Dataset records:
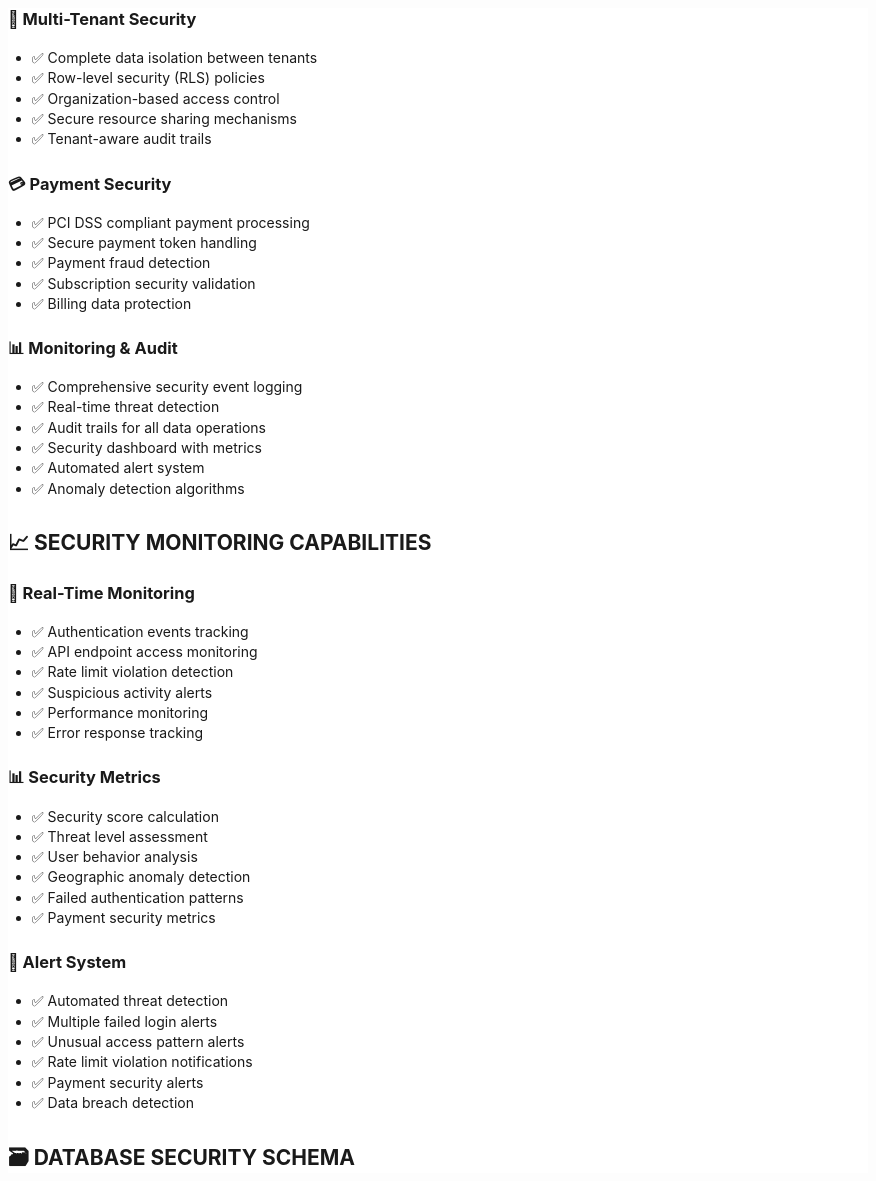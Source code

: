 ### 🏢 Multi-Tenant Security
- ✅ Complete data isolation between tenants
- ✅ Row-level security (RLS) policies
- ✅ Organization-based access control
- ✅ Secure resource sharing mechanisms
- ✅ Tenant-aware audit trails

### 💳 Payment Security
- ✅ PCI DSS compliant payment processing
- ✅ Secure payment token handling
- ✅ Payment fraud detection
- ✅ Subscription security validation
- ✅ Billing data protection

### 📊 Monitoring & Audit
- ✅ Comprehensive security event logging
- ✅ Real-time threat detection
- ✅ Audit trails for all data operations
- ✅ Security dashboard with metrics
- ✅ Automated alert system
- ✅ Anomaly detection algorithms

## 📈 SECURITY MONITORING CAPABILITIES

### 🎯 Real-Time Monitoring
- ✅ Authentication events tracking
- ✅ API endpoint access monitoring
- ✅ Rate limit violation detection
- ✅ Suspicious activity alerts
- ✅ Performance monitoring
- ✅ Error response tracking

### 📊 Security Metrics
- ✅ Security score calculation
- ✅ Threat level assessment
- ✅ User behavior analysis
- ✅ Geographic anomaly detection
- ✅ Failed authentication patterns
- ✅ Payment security metrics

### 🚨 Alert System
- ✅ Automated threat detection
- ✅ Multiple failed login alerts
- ✅ Unusual access pattern alerts
- ✅ Rate limit violation notifications
- ✅ Payment security alerts
- ✅ Data breach detection

## 🗃️ DATABASE SECURITY SCHEMA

# What the task asks
Answer with the number alone: how many lines in the records include the word "trails"?

# Output
2